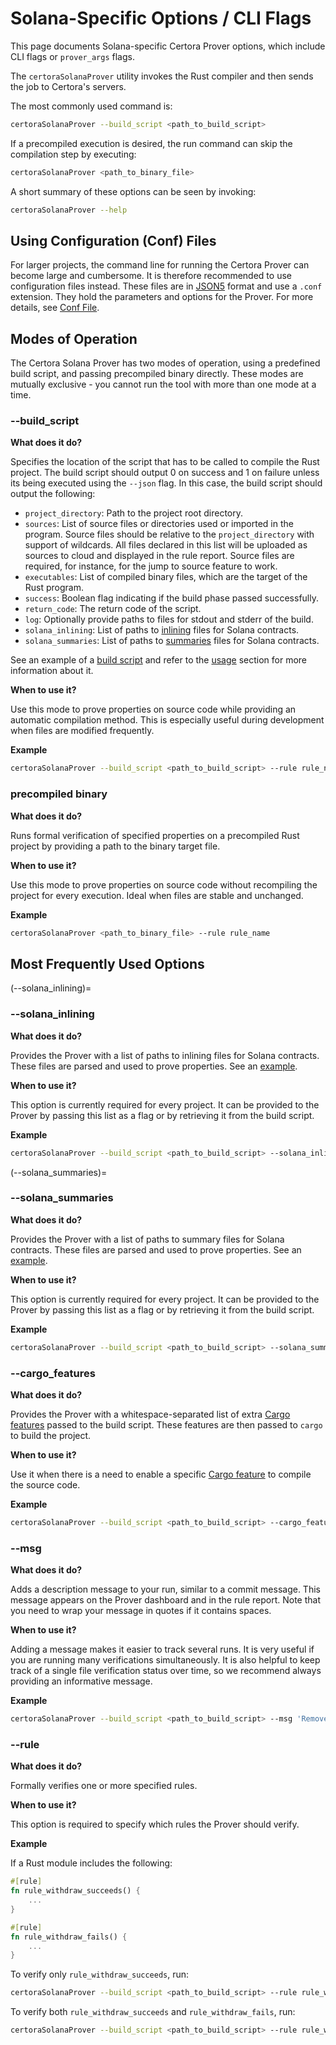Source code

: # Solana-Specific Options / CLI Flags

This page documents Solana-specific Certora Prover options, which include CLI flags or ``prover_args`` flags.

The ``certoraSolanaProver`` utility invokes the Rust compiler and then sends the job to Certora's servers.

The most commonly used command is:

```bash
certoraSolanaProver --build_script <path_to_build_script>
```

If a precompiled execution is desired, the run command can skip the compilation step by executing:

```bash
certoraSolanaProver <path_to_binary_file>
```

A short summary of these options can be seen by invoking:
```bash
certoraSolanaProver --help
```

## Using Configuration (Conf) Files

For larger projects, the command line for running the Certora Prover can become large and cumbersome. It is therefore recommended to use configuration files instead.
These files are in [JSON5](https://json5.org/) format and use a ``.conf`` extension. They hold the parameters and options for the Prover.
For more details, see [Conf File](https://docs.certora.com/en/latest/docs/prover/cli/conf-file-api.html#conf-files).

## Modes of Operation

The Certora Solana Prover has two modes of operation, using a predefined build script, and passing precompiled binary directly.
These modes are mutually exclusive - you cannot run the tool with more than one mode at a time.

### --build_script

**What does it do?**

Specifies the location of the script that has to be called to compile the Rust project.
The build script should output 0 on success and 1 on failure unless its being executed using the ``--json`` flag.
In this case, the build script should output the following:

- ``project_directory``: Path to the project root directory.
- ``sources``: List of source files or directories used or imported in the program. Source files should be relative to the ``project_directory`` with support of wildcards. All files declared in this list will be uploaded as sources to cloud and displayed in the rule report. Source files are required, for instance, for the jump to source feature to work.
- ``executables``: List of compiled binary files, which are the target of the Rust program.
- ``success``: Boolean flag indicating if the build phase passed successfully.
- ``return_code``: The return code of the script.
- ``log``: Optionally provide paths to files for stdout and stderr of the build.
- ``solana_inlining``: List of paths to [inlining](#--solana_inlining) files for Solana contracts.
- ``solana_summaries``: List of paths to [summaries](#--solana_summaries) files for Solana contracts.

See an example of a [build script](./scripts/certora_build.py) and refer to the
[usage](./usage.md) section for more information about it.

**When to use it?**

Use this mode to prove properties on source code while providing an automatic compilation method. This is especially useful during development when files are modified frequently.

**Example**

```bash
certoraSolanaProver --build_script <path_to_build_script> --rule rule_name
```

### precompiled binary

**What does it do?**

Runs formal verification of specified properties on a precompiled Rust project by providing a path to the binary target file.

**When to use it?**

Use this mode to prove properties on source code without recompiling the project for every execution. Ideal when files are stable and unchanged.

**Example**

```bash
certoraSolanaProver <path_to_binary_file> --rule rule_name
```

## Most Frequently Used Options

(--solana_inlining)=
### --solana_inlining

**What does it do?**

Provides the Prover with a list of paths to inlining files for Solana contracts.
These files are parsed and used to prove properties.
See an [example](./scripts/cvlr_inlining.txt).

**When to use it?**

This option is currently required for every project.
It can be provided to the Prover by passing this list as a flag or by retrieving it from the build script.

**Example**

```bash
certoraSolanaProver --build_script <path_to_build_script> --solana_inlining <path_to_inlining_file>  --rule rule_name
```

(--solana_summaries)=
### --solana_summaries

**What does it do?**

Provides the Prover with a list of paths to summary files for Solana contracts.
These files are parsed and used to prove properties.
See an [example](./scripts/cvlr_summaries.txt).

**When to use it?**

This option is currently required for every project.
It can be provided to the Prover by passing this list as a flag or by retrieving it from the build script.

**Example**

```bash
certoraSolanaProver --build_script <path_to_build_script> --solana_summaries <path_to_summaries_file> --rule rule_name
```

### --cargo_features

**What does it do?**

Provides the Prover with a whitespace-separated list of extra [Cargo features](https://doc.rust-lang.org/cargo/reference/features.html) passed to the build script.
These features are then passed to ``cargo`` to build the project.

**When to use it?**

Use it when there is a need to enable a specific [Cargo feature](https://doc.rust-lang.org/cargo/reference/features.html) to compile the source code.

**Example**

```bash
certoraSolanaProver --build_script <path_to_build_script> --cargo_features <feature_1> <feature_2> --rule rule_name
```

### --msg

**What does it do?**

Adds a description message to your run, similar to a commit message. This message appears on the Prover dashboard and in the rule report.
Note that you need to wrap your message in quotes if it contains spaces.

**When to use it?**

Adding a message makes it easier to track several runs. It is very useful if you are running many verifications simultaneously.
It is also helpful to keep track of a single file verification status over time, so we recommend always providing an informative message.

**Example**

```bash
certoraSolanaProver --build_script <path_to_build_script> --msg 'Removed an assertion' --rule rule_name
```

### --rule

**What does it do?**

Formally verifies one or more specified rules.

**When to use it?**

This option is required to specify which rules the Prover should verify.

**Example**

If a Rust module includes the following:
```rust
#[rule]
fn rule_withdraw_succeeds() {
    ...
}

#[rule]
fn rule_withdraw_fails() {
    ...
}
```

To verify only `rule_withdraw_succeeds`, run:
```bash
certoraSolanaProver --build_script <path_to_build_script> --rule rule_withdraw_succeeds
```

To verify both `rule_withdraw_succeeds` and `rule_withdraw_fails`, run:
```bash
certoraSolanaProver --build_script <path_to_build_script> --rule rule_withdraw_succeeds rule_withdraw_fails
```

----

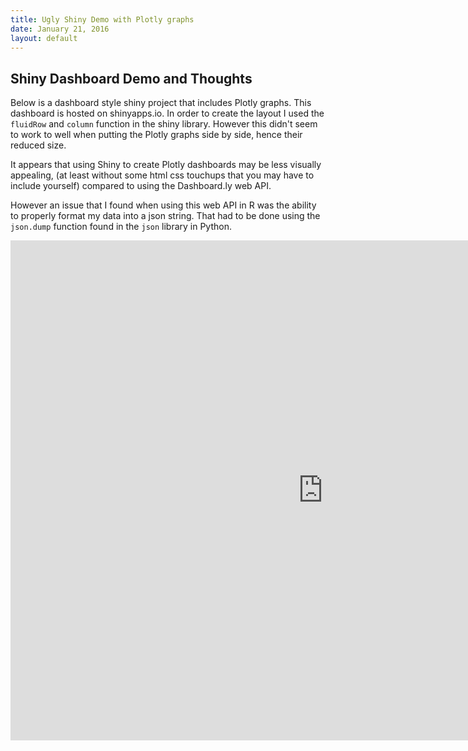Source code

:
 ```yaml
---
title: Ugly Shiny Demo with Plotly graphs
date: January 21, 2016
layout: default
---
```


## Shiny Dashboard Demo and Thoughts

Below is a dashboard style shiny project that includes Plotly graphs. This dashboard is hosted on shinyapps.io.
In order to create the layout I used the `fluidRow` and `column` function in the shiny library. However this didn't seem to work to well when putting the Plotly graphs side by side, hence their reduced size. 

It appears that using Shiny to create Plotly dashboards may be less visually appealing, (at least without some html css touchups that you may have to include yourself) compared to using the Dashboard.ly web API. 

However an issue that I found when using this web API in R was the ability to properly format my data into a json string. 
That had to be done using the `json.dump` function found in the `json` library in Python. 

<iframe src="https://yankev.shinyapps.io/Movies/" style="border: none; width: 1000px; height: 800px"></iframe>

----

If a line in the data holds the word "properties", count it, then state the total alone.

5